* [What this task involves] Filter out every line below that lacks "qual", and copy the rest.

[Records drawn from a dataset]
== == ==

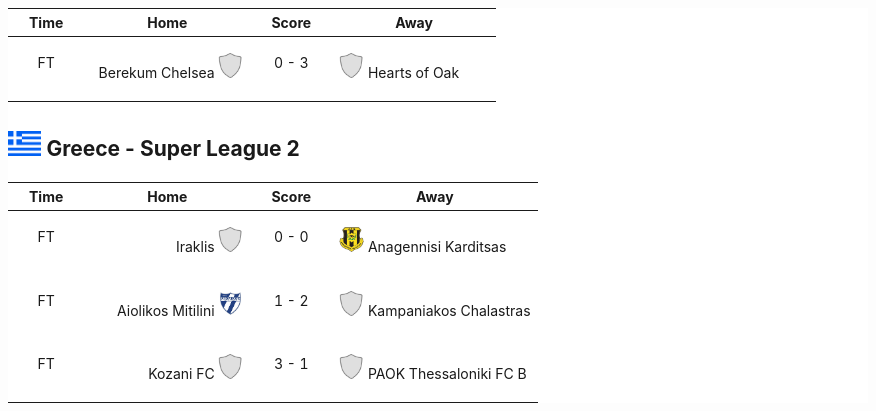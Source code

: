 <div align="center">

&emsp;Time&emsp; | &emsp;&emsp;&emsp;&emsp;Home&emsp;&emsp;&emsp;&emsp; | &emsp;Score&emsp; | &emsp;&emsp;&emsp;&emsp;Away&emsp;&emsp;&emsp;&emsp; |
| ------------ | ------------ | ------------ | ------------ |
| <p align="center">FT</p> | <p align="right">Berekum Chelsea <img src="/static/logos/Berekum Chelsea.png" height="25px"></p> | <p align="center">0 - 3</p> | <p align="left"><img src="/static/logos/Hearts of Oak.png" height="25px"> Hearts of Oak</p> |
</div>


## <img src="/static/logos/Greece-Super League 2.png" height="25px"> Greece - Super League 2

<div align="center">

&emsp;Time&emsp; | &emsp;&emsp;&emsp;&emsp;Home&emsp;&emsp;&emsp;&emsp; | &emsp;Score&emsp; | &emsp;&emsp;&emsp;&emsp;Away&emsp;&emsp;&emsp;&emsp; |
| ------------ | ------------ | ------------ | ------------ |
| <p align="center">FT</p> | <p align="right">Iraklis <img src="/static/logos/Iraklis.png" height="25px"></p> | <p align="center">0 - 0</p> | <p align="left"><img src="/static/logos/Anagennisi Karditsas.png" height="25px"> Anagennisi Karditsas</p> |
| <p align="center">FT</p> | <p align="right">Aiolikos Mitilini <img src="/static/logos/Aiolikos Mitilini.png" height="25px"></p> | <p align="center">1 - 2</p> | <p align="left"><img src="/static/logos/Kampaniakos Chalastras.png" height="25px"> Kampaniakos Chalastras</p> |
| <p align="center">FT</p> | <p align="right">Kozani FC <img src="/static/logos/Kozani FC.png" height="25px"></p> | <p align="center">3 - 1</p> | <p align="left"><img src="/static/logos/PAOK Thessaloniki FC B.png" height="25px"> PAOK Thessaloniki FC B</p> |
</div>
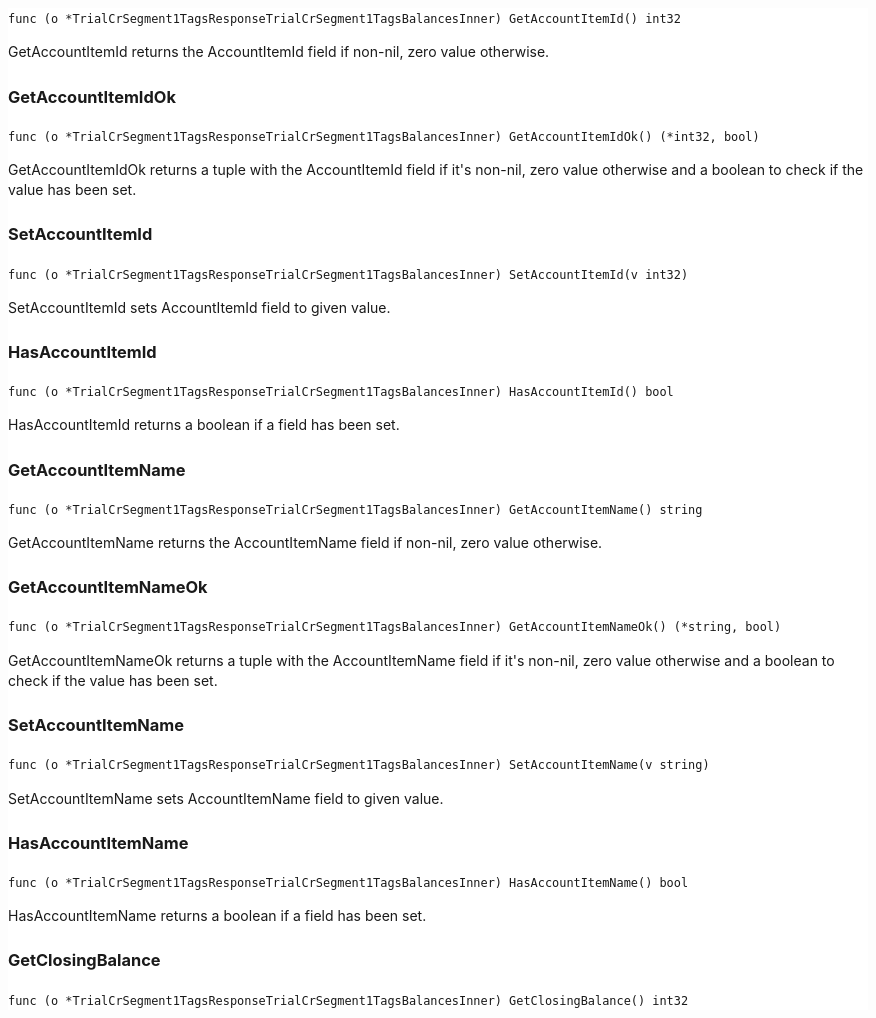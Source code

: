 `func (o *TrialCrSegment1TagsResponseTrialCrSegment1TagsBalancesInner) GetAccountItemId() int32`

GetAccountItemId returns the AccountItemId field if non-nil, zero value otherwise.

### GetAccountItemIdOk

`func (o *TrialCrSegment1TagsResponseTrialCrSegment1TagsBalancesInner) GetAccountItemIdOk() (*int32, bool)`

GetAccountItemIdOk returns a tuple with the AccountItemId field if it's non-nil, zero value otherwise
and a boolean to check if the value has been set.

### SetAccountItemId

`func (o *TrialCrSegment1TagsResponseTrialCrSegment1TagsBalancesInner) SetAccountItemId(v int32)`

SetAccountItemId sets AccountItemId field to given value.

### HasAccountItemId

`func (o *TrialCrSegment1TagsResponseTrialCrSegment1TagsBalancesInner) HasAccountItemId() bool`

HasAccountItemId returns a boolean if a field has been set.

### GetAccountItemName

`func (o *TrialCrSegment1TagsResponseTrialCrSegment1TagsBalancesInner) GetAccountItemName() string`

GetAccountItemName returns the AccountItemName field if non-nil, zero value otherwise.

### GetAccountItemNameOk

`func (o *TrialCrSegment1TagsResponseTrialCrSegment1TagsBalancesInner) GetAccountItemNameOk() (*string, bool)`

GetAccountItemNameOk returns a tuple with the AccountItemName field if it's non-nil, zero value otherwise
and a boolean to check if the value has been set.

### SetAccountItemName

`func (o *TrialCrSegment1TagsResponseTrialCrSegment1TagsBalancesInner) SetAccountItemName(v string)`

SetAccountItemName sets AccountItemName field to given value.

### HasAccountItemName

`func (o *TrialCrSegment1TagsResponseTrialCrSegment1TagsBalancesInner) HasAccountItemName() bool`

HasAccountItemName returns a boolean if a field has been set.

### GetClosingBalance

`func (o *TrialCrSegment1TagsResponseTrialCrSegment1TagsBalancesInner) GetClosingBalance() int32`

== == ==

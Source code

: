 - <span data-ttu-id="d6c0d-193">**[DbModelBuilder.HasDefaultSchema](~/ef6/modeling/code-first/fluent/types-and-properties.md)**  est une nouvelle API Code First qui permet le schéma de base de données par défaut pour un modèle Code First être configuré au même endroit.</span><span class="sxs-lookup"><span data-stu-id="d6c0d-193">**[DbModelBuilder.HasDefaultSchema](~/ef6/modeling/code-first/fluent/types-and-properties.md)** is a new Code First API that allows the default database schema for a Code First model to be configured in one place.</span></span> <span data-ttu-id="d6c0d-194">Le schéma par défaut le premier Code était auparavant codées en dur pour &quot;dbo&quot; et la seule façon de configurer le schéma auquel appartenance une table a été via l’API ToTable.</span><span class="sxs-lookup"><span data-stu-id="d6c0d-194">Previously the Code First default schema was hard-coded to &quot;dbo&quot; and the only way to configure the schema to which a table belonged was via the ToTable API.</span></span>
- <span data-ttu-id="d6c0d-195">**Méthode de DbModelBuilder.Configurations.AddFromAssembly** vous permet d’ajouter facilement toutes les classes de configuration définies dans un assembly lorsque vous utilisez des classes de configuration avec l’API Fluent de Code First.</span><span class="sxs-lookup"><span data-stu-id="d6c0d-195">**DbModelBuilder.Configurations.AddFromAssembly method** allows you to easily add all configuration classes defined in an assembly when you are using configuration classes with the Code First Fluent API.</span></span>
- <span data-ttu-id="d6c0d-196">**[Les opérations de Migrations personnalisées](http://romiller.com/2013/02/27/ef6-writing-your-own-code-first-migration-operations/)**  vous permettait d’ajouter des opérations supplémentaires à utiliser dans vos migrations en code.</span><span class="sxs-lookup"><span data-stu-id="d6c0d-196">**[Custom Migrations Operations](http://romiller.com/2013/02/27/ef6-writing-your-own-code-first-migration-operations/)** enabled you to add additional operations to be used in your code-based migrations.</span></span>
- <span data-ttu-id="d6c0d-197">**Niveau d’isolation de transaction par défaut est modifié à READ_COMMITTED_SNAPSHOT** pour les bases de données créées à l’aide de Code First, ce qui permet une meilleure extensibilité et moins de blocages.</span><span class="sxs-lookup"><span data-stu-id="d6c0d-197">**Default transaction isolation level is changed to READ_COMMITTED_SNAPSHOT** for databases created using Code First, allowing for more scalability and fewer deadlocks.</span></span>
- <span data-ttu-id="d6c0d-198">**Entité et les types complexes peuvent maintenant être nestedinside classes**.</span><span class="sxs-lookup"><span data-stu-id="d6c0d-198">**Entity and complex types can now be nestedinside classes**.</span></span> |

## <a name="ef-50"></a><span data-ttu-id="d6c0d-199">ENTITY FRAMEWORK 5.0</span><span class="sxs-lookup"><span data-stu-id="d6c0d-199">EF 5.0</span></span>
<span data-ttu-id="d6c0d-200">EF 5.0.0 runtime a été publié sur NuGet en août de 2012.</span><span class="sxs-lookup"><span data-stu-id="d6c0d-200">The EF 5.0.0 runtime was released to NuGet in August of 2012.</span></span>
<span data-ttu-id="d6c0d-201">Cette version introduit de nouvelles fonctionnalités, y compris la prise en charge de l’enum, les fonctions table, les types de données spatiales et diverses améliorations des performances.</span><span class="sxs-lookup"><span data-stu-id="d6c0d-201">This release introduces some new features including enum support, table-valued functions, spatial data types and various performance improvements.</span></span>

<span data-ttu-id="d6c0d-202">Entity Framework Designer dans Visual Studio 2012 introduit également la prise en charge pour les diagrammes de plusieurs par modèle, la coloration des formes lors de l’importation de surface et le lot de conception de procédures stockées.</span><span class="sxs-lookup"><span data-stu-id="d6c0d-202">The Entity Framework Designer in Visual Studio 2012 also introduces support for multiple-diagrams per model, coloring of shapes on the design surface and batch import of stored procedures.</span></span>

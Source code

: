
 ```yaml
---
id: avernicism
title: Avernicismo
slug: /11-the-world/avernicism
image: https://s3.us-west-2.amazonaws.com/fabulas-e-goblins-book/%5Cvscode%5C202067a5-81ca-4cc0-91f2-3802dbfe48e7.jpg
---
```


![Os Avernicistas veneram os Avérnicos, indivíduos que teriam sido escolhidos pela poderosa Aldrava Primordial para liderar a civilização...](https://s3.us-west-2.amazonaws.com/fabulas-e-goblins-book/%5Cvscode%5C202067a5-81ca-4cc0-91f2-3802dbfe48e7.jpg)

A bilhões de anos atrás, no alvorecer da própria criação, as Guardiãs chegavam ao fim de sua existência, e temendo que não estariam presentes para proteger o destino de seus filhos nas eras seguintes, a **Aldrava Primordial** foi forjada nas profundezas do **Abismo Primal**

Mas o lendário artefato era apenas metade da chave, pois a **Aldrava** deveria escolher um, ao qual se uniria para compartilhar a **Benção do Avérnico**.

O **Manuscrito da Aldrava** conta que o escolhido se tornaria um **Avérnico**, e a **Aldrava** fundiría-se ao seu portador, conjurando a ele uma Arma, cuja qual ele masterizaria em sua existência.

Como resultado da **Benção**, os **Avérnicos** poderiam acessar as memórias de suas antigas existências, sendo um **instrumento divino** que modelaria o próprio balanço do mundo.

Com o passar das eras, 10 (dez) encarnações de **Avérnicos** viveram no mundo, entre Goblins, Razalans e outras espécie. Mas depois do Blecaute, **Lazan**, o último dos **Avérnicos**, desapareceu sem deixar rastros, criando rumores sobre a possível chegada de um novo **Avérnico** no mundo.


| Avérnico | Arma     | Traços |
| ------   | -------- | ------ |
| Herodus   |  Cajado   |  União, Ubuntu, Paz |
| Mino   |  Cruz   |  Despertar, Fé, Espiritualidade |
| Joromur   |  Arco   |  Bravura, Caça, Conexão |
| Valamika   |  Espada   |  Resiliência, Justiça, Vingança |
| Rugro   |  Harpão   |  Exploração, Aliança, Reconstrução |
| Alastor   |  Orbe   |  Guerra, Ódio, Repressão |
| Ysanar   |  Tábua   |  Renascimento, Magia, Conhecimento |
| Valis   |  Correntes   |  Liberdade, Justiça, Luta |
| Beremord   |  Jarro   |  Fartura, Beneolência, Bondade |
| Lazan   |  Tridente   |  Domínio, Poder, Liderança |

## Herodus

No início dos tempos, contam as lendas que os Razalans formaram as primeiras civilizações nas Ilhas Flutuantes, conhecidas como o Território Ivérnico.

== == ==

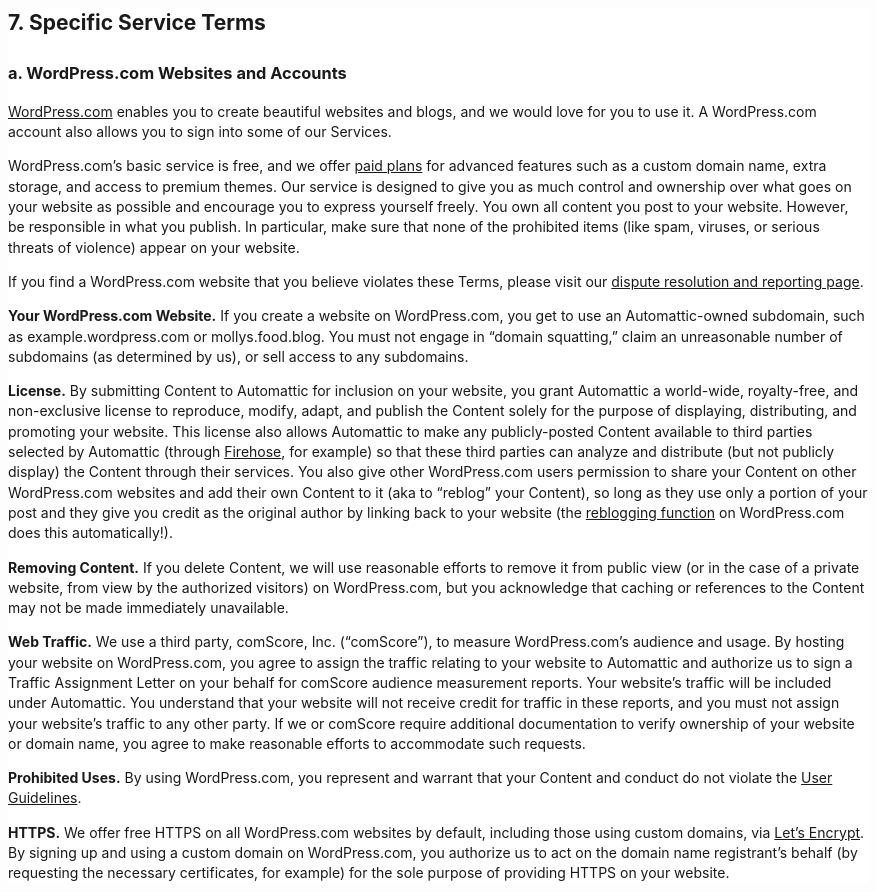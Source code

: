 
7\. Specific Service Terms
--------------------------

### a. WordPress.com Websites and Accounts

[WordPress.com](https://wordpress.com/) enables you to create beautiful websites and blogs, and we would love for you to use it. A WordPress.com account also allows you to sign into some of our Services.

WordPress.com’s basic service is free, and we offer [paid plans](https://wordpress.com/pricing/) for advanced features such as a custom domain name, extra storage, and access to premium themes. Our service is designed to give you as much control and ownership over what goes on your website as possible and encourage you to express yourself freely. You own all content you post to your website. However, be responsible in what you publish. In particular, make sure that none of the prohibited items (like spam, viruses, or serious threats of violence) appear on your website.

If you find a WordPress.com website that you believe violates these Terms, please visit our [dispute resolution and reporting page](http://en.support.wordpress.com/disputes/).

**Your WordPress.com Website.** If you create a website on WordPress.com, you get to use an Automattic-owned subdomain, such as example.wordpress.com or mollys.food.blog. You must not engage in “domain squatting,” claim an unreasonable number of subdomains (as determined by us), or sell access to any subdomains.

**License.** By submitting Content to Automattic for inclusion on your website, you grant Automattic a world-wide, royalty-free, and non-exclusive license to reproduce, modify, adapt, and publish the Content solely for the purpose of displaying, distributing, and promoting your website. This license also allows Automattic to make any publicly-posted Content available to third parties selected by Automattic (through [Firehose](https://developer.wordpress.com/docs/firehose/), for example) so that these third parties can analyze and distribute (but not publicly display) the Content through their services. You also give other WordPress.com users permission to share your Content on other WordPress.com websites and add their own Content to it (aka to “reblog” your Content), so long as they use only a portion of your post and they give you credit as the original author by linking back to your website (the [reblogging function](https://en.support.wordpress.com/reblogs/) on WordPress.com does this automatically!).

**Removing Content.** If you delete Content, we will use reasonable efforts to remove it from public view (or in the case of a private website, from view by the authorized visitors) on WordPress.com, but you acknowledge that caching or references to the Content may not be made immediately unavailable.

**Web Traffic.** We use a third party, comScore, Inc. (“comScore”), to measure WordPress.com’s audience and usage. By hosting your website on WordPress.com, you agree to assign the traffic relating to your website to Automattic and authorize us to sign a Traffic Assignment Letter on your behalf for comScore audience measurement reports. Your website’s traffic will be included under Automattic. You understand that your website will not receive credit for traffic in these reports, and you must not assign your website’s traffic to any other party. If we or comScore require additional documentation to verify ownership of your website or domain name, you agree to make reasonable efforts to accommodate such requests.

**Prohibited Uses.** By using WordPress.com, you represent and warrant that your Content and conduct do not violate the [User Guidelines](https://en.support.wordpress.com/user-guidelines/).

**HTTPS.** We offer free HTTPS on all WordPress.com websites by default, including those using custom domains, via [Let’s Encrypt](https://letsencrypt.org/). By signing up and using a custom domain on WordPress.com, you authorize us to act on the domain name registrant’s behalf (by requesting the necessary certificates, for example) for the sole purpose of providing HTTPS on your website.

== == ==

* [Output for this exercise]
Mas o lendário artefato era apenas metade da chave, pois a **Aldrava** deveria escolher um, ao qual se uniria para compartilhar a **Benção do Avérnico**.
O **Manuscrito da Aldrava** conta que o escolhido se tornaria um **Avérnico**, e a **Aldrava** fundiría-se ao seu portador, conjurando a ele uma Arma, cuja qual ele masterizaria em sua existência.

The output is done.